* **Dataset records**:
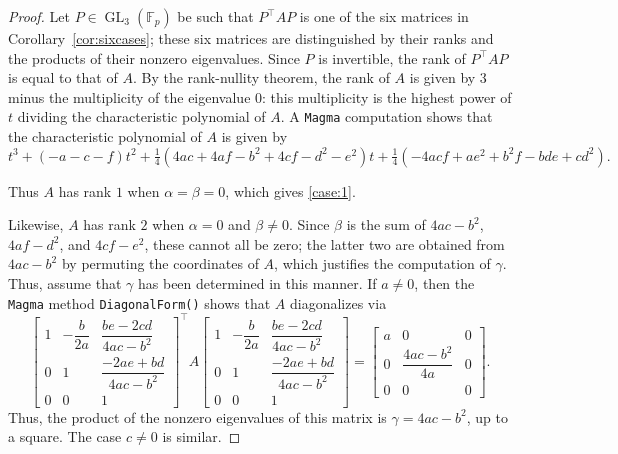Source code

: \documentclass[10pt,a4paper]{amsart}
\numberwithin{equation}{section}
\numberwithin{figure}{section}
\theoremstyle{definition}
\theoremstyle{plain}
\theoremstyle{remark}
\theoremstyle{plain}
\theoremstyle{definition}
\theoremstyle{plain}
\theoremstyle{plain}
\newcommand{\F}{\mathbb{F}}
\newcommand{\GL}{\operatorname{GL}}
\begin{document}
	\begin{proof}
	Let $P\in\GL_3(\F_p)$ be such that $P^\top AP$ is one of the six matrices in Corollary~\ref{cor:sixcases}; these six matrices are distinguished by their ranks and the products of their nonzero eigenvalues. Since $P$ is invertible, the rank of $P^\top AP$ is equal to that of $A$. By the rank-nullity theorem, the rank of $A$ is given by 3 minus the multiplicity of the eigenvalue $0$: this multiplicity is the highest power of $t$ dividing the characteristic polynomial of $A$. A \texttt{Magma} \cite{magma} computation shows that the characteristic polynomial of $A$ is given by
	\begin{equation*}
	t^3+(-a-c-f)t^2+\tfrac{1}{4}(4ac+4af-b^2+4cf-d^2-e^2)t+\tfrac{1}{4}(-4acf+ae^2+b^2f-bde+cd^2).
	\end{equation*}
	
	Thus $A$ has rank $1$ when $\alpha=\beta=0$, which gives \eqref{case:1}.
	
	Likewise, $A$ has rank $2$ when $\alpha=0$ and $\beta\ne 0$. Since $\beta$ is the sum of $4ac-b^2$, $4af-d^2$, and $4cf-e^2$, these cannot all be zero; the latter two are obtained from $4ac-b^2$ by permuting the coordinates of $A$, which justifies the computation of $\gamma$. Thus, assume that $\gamma$ has been determined in this manner. If $a\ne 0$, then the \texttt{Magma} method \texttt{DiagonalForm()} shows that $A$ diagonalizes via
	\begin{equation*}
		\begin{bmatrix}
			1 & -\dfrac{b}{2a} & \dfrac{be - 2cd}{4ac - b^2}\\
			0 & 1 & \dfrac{-2ae + bd}{4ac - b^2} \\
			0 & 0 & 1
		\end{bmatrix}^\top
		A
		\begin{bmatrix}
			1 & -\dfrac{b}{2a} & \dfrac{be - 2cd}{4ac - b^2}\\
			0 & 1 & \dfrac{-2ae + bd}{4ac - b^2} \\
			0 & 0 & 1
		\end{bmatrix}
		=
		\begin{bmatrix}
		a&0&0\\
		0&\dfrac{4ac-b^2}{4a}&0\\
		0&0&0
		\end{bmatrix}.
	\end{equation*}
	Thus, the product of the nonzero eigenvalues of this matrix is $\gamma=4ac-b^2$, up to a square. The case $c\ne 0$ is similar.
	

\end{proof}
\end{document}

* **Aim of the task**: Read the entries and pick out all lines that include the word "this".

* **Task output**:
	Let $P\in\GL_3(\F_p)$ be such that $P^\top AP$ is one of the six matrices in Corollary~\ref{cor:sixcases}; these six matrices are distinguished by their ranks and the products of their nonzero eigenvalues. Since $P$ is invertible, the rank of $P^\top AP$ is equal to that of $A$. By the rank-nullity theorem, the rank of $A$ is given by 3 minus the multiplicity of the eigenvalue $0$: this multiplicity is the highest power of $t$ dividing the characteristic polynomial of $A$. A \texttt{Magma} \cite{magma} computation shows that the characteristic polynomial of $A$ is given by
	Likewise, $A$ has rank $2$ when $\alpha=0$ and $\beta\ne 0$. Since $\beta$ is the sum of $4ac-b^2$, $4af-d^2$, and $4cf-e^2$, these cannot all be zero; the latter two are obtained from $4ac-b^2$ by permuting the coordinates of $A$, which justifies the computation of $\gamma$. Thus, assume that $\gamma$ has been determined in this manner. If $a\ne 0$, then the \texttt{Magma} method \texttt{DiagonalForm()} shows that $A$ diagonalizes via
	Thus, the product of the nonzero eigenvalues of this matrix is $\gamma=4ac-b^2$, up to a square. The case $c\ne 0$ is similar.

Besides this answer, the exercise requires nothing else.